Work to complete:
Return the complete listing exactly as it reads, with each picture removed.

Data supplied:
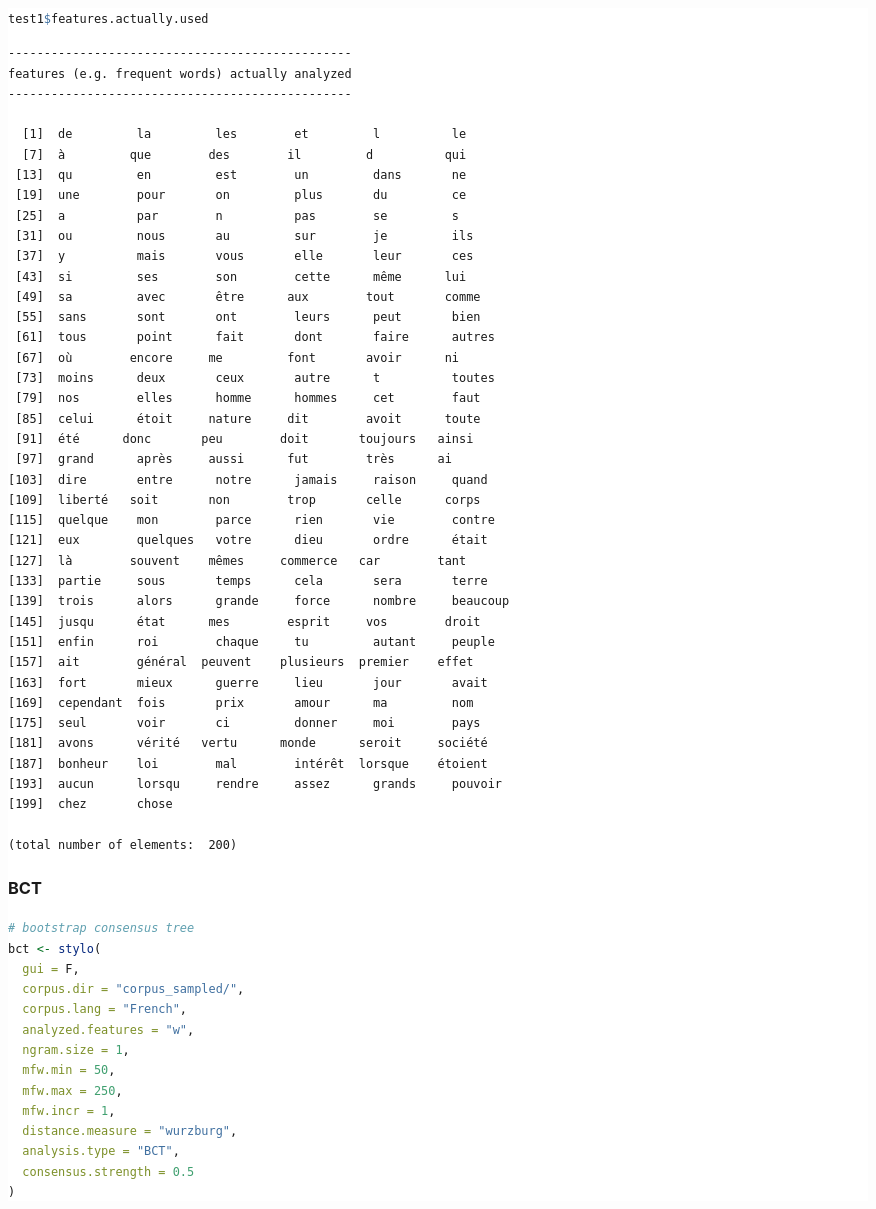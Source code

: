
 ``` r
test1$features.actually.used
```


    ------------------------------------------------
    features (e.g. frequent words) actually analyzed 
    ------------------------------------------------

      [1]  de         la         les        et         l          le         
      [7]  à         que        des        il         d          qui        
     [13]  qu         en         est        un         dans       ne         
     [19]  une        pour       on         plus       du         ce         
     [25]  a          par        n          pas        se         s          
     [31]  ou         nous       au         sur        je         ils        
     [37]  y          mais       vous       elle       leur       ces        
     [43]  si         ses        son        cette      même      lui        
     [49]  sa         avec       être      aux        tout       comme      
     [55]  sans       sont       ont        leurs      peut       bien       
     [61]  tous       point      fait       dont       faire      autres     
     [67]  où        encore     me         font       avoir      ni         
     [73]  moins      deux       ceux       autre      t          toutes     
     [79]  nos        elles      homme      hommes     cet        faut       
     [85]  celui      étoit     nature     dit        avoit      toute      
     [91]  été      donc       peu        doit       toujours   ainsi      
     [97]  grand      après     aussi      fut        très      ai         
    [103]  dire       entre      notre      jamais     raison     quand      
    [109]  liberté   soit       non        trop       celle      corps      
    [115]  quelque    mon        parce      rien       vie        contre     
    [121]  eux        quelques   votre      dieu       ordre      était     
    [127]  là        souvent    mêmes     commerce   car        tant       
    [133]  partie     sous       temps      cela       sera       terre      
    [139]  trois      alors      grande     force      nombre     beaucoup   
    [145]  jusqu      état      mes        esprit     vos        droit      
    [151]  enfin      roi        chaque     tu         autant     peuple     
    [157]  ait        général  peuvent    plusieurs  premier    effet      
    [163]  fort       mieux      guerre     lieu       jour       avait      
    [169]  cependant  fois       prix       amour      ma         nom        
    [175]  seul       voir       ci         donner     moi        pays       
    [181]  avons      vérité   vertu      monde      seroit     société  
    [187]  bonheur    loi        mal        intérêt  lorsque    étoient   
    [193]  aucun      lorsqu     rendre     assez      grands     pouvoir    
    [199]  chez       chose      

    (total number of elements:  200)

### BCT

``` r
# bootstrap consensus tree
bct <- stylo(
  gui = F,
  corpus.dir = "corpus_sampled/",
  corpus.lang = "French",
  analyzed.features = "w",
  ngram.size = 1,
  mfw.min = 50,
  mfw.max = 250,
  mfw.incr = 1,
  distance.measure = "wurzburg",
  analysis.type = "BCT",
  consensus.strength = 0.5
)
```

Output of the exercise:
Source code

:
 ``` r
test1$features.actually.used
```


    ------------------------------------------------
    features (e.g. frequent words) actually analyzed 
    ------------------------------------------------

      [1]  de         la         les        et         l          le         
      [7]  à         que        des        il         d          qui        
     [13]  qu         en         est        un         dans       ne         
     [19]  une        pour       on         plus       du         ce         
     [25]  a          par        n          pas        se         s          
     [31]  ou         nous       au         sur        je         ils        
     [37]  y          mais       vous       elle       leur       ces        
     [43]  si         ses        son        cette      même      lui        
     [49]  sa         avec       être      aux        tout       comme      
     [55]  sans       sont       ont        leurs      peut       bien       
     [61]  tous       point      fait       dont       faire      autres     
     [67]  où        encore     me         font       avoir      ni         
     [73]  moins      deux       ceux       autre      t          toutes     
     [79]  nos        elles      homme      hommes     cet        faut       
     [85]  celui      étoit     nature     dit        avoit      toute      
     [91]  été      donc       peu        doit       toujours   ainsi      
     [97]  grand      après     aussi      fut        très      ai         
    [103]  dire       entre      notre      jamais     raison     quand      
    [109]  liberté   soit       non        trop       celle      corps      
    [115]  quelque    mon        parce      rien       vie        contre     
    [121]  eux        quelques   votre      dieu       ordre      était     
    [127]  là        souvent    mêmes     commerce   car        tant       
    [133]  partie     sous       temps      cela       sera       terre      
    [139]  trois      alors      grande     force      nombre     beaucoup   
    [145]  jusqu      état      mes        esprit     vos        droit      
    [151]  enfin      roi        chaque     tu         autant     peuple     
    [157]  ait        général  peuvent    plusieurs  premier    effet      
    [163]  fort       mieux      guerre     lieu       jour       avait      
    [169]  cependant  fois       prix       amour      ma         nom        
    [175]  seul       voir       ci         donner     moi        pays       
    [181]  avons      vérité   vertu      monde      seroit     société  
    [187]  bonheur    loi        mal        intérêt  lorsque    étoient   
    [193]  aucun      lorsqu     rendre     assez      grands     pouvoir    
    [199]  chez       chose      

    (total number of elements:  200)

### BCT

``` r
# bootstrap consensus tree
bct <- stylo(
  gui = F,
  corpus.dir = "corpus_sampled/",
  corpus.lang = "French",
  analyzed.features = "w",
  ngram.size = 1,
  mfw.min = 50,
  mfw.max = 250,
  mfw.incr = 1,
  distance.measure = "wurzburg",
  analysis.type = "BCT",
  consensus.strength = 0.5
)
```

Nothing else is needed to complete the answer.